Could you copy each line of the entries that contains "take"?

**Data for processing**
........

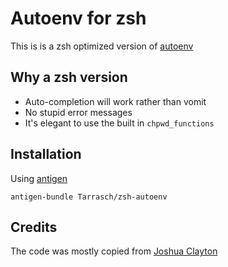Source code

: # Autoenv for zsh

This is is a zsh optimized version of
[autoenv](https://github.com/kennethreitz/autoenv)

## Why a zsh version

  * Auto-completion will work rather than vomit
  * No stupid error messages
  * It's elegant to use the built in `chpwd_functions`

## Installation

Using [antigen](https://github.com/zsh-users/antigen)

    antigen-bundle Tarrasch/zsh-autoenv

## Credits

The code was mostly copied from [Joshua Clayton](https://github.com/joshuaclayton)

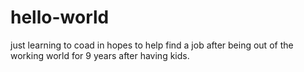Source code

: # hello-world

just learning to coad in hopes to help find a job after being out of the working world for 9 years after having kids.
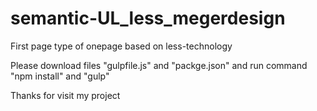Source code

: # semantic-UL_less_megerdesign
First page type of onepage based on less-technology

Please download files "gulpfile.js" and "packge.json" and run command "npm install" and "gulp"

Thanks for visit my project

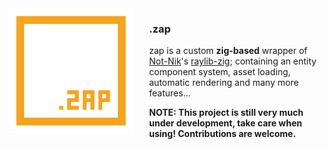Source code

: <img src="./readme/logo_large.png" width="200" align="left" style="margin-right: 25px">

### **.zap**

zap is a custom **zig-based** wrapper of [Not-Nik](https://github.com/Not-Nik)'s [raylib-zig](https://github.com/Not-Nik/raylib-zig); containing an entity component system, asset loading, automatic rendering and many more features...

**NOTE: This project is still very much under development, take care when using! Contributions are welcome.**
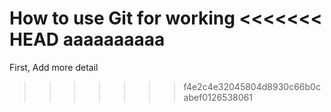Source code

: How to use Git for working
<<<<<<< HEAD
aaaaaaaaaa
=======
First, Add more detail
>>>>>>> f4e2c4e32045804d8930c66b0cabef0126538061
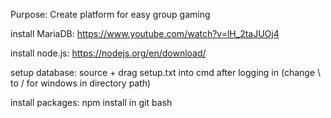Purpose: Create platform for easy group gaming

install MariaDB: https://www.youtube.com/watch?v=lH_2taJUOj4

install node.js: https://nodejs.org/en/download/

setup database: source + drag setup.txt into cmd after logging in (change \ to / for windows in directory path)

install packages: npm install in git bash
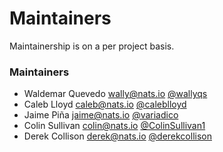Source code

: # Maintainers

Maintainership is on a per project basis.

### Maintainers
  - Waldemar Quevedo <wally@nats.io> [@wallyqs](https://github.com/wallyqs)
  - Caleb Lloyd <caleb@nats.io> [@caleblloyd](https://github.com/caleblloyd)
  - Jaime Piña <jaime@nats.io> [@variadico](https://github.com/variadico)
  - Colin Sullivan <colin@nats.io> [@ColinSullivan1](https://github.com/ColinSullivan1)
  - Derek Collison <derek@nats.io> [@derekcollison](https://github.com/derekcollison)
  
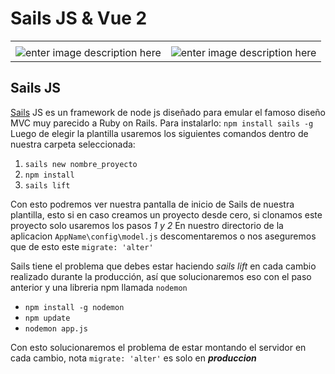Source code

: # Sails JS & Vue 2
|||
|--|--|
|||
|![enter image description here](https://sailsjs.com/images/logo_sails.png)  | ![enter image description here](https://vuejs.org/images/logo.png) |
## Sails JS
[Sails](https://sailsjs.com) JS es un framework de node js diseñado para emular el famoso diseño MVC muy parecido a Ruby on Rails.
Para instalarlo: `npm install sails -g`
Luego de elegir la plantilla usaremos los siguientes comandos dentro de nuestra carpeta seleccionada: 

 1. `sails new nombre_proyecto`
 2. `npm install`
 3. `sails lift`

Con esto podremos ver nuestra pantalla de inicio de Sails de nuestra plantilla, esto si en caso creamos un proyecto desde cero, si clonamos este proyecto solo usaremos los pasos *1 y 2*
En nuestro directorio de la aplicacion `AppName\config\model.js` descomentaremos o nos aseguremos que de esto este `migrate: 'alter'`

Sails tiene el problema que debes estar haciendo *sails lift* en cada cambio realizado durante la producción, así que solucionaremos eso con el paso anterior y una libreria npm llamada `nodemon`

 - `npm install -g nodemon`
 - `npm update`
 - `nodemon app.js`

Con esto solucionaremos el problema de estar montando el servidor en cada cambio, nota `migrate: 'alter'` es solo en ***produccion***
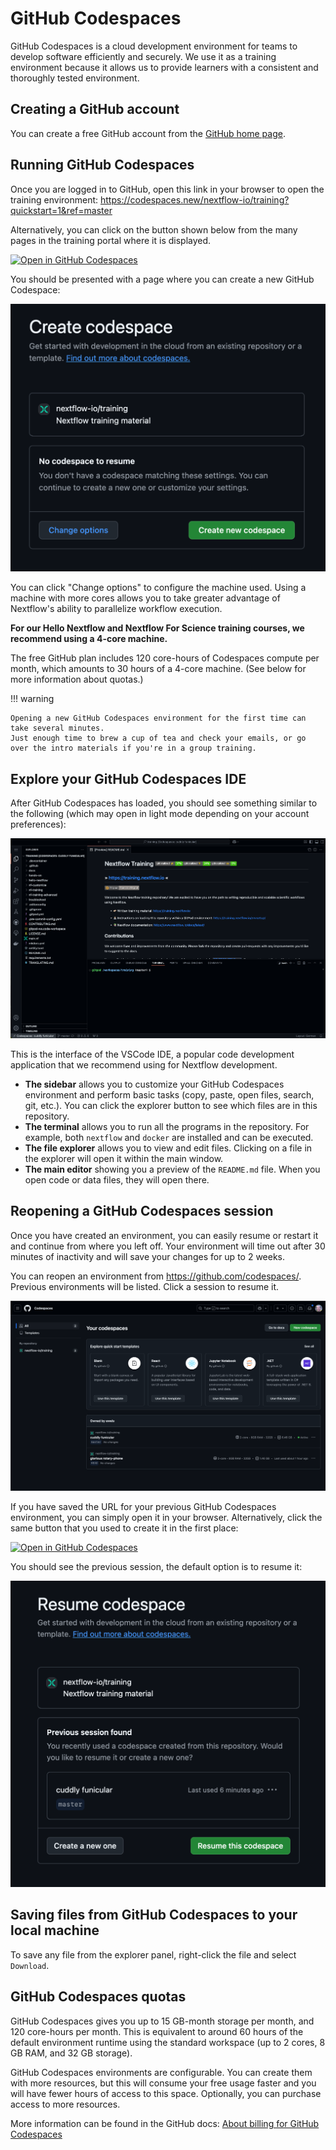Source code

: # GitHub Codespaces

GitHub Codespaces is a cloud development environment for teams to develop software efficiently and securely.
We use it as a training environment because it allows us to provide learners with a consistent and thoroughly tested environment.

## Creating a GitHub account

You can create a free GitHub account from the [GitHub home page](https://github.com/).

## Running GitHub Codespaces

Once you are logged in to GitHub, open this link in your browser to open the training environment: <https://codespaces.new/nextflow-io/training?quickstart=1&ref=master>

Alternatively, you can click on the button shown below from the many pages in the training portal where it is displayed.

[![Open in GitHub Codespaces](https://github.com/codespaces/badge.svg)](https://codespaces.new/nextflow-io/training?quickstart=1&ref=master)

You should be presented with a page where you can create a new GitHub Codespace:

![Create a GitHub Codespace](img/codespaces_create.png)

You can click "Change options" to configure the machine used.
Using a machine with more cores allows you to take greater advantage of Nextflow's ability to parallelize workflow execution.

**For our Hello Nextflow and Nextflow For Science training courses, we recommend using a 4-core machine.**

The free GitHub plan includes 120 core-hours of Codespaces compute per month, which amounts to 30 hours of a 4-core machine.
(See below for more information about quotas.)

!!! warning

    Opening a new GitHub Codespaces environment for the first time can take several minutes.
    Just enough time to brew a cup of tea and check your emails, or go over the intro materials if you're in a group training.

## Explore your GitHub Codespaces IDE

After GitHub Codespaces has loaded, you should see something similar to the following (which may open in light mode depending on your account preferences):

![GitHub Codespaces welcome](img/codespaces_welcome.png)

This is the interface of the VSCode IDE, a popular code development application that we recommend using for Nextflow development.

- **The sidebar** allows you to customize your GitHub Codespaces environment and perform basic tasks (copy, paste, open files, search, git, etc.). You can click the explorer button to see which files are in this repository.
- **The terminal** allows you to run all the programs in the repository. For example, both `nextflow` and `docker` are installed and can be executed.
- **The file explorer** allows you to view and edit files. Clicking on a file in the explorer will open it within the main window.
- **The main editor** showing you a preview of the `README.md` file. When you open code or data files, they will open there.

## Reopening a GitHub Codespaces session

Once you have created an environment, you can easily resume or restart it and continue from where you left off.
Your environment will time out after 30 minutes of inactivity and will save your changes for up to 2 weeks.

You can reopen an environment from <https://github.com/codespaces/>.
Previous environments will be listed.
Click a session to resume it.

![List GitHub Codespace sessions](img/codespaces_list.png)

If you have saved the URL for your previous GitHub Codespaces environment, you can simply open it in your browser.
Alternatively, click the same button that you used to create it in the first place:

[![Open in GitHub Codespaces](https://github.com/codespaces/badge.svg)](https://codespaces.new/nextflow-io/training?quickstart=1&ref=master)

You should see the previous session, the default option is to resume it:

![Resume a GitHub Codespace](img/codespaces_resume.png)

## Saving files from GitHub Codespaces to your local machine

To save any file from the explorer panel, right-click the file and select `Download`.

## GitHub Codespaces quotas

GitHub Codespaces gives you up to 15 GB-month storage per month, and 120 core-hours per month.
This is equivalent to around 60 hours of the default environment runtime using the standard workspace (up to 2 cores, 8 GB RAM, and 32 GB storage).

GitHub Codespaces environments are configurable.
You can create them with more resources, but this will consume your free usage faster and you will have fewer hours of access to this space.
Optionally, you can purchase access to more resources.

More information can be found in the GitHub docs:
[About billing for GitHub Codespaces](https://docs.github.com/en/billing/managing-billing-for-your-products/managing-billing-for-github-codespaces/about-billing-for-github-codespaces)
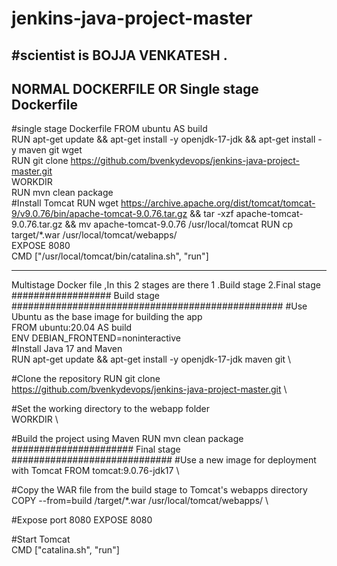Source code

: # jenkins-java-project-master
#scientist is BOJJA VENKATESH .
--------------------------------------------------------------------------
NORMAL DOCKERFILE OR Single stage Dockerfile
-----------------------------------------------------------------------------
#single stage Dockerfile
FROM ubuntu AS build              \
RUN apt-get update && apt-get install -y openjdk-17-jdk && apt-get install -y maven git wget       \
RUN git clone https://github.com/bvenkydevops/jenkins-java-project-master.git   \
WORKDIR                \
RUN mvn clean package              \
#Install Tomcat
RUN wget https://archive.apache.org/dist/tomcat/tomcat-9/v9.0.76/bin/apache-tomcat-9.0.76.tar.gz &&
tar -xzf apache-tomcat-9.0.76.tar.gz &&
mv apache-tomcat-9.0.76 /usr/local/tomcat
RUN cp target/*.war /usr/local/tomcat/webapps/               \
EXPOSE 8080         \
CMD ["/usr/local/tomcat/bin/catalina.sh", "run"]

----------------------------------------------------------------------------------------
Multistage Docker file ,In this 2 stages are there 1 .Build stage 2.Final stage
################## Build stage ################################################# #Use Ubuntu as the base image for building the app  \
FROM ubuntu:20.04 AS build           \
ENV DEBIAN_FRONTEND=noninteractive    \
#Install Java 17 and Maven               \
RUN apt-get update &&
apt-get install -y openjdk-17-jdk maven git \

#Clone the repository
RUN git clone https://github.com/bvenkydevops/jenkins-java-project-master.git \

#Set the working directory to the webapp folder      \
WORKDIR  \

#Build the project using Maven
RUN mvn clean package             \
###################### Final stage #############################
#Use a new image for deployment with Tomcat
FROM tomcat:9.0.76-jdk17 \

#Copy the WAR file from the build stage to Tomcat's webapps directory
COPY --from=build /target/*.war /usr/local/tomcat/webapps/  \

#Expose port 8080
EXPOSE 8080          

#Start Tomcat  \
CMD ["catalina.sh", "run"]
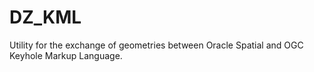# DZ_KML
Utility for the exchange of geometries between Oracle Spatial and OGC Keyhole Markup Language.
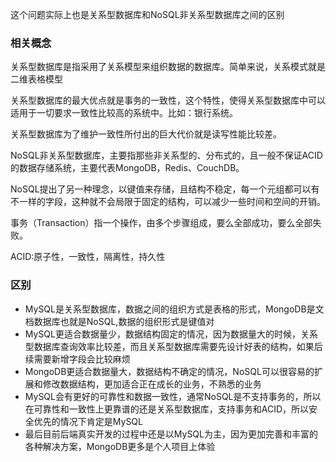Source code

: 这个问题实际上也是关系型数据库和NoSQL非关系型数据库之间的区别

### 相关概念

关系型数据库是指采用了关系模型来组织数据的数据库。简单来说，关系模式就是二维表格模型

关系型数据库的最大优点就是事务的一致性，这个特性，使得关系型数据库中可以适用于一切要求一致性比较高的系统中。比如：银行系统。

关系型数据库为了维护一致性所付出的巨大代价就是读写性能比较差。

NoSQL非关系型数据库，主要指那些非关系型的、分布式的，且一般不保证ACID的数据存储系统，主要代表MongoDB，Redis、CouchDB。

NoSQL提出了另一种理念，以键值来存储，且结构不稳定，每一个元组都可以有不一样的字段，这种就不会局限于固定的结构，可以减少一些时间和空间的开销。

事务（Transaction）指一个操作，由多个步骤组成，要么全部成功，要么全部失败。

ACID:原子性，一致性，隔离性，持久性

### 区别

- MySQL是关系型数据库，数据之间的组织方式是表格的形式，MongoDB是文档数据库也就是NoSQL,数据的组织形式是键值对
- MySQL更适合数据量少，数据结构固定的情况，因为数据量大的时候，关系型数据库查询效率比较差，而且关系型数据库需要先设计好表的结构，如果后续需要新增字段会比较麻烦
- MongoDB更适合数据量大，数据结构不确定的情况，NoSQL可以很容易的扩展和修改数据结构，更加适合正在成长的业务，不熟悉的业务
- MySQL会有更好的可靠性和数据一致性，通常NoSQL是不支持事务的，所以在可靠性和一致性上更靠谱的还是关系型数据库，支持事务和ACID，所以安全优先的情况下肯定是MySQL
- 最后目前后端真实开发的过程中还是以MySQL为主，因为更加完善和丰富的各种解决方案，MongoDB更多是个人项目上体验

........

**Expected answer**
**NOTE: This project is still very much under development, take care when using! Contributions are welcome.**
Using a machine with more cores allows you to take greater advantage of Nextflow's ability to parallelize workflow execution.
    Opening a new GitHub Codespaces environment for the first time can take several minutes.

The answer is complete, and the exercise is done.